Here is a list of all the postings Steve Garnett has made in our forums. Click on a thread name to jump to the thread.

Thread: Murad bormilathe on ebay
10/09/2015 16:59:35

Hi - long time no speak. Been busy with a load of other stuff. Still am, in fact.

But since I've had a Bormilathe for several years now, I can tell you a bit more about how it behaves - and with a few caveats, it's not as bad as you might think. Yes, I have it for reasons alluded to above - you can put flywheels on it, which I can't on the Kerry. Well not very big ones, anyway.

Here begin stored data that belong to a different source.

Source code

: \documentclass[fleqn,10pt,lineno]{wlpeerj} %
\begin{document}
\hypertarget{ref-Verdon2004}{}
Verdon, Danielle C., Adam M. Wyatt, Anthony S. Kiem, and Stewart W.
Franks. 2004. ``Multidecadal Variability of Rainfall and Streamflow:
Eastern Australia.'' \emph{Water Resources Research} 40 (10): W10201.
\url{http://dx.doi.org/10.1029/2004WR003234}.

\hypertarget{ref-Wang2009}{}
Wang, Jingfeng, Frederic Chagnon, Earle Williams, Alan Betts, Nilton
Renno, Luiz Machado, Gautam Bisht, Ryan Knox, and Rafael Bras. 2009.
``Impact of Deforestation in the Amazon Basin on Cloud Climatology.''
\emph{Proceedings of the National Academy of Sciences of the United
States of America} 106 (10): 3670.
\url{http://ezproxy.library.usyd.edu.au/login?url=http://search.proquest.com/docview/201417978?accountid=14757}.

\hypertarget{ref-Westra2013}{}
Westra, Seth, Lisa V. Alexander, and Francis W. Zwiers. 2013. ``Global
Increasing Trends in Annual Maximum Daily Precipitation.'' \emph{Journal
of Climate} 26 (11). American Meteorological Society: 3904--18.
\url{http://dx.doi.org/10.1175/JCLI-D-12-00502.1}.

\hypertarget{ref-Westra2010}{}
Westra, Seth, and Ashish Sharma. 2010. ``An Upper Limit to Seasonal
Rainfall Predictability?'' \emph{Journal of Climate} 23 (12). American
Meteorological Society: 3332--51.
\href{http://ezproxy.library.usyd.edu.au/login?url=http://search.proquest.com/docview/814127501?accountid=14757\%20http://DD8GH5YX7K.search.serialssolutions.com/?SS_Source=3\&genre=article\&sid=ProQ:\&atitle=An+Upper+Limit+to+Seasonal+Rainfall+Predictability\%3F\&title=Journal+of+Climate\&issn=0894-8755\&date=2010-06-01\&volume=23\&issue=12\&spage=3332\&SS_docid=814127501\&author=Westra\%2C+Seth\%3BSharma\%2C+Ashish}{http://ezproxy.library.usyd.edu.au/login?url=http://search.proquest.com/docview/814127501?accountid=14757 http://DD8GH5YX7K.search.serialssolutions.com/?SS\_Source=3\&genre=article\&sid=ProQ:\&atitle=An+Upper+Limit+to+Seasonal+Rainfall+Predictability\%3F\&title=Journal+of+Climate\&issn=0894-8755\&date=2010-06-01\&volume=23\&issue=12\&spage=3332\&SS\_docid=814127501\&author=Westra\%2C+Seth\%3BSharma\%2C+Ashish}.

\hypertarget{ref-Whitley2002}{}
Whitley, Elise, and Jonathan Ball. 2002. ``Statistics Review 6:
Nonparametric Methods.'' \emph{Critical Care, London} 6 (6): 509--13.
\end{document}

As far as rigidity goes, it's not bad - as long as you take a few precautions, primarily remembering to lock the vertical slide holding the headstock in place after you've moved it. If I put a dial guage (mounted on the milling table) on the inside of the spindle, I have to put one heck of a lot of force into the headstock before there's even a hint of movement on the dial - and this is a 0.0001" guage. Likewise, there's no perceptible run-out in the spindle either when you rotate it. The last job I used it for was as a horizontal mill, to cut a vee in a chunk of mild steel to use as a new base for a fixed steady for the Kerry. It didn't bat an eyelid. But there again, I've also reworked the cross-slide somewhat, which has also helped. So I'd say that yes, you can do serious work with it - as long as you have your eyes open.

And that's the thing really - not miraculous out of the box, but with some work it can be improved. It has some annoying features - like no means of controlling the motor. You plug it in, it runs. The backgear control leaves a little to be desired as well - not exactly positive in its operation. Drive to the leadscrew is 'fun' to set up, and non-reversible. Without a lot of work, it's not really going to be anybody's main lathe for long - that is, unless they've never met another lathe...

The temptation to spruce it up and put it on eBay is quite strong, if it fetches anything like £1,600. That is so much more than I paid for it!

Thread: The Greatest Mechanical invention
15/10/2012 09:40:56
Posted by NJH on 14/10/2012 23:25:30:

Guys

Maybe you would be better to continue this discussion via PMs ?

I think it would be sensibly terminated at this point.

14/10/2012 23:13:45
Posted by Terryd on 14/10/2012 22:27:38:
No.

They are either funny or not depending on your culture, Yours was not funny. But in your culture it may have been.

Well in that case, it would be yes - because that's exactly what I said - in the eye of the beholder. Please try reading and understanding what I wrote - or does the subtlety of that evade you too? And anyway, what you wrote is a clearly a non sequitur...

What I should have said about Crap re Crapper is that it's reasonably clear that the term in common usage possibly owes as much to American servicemen as it does to any ancient usage.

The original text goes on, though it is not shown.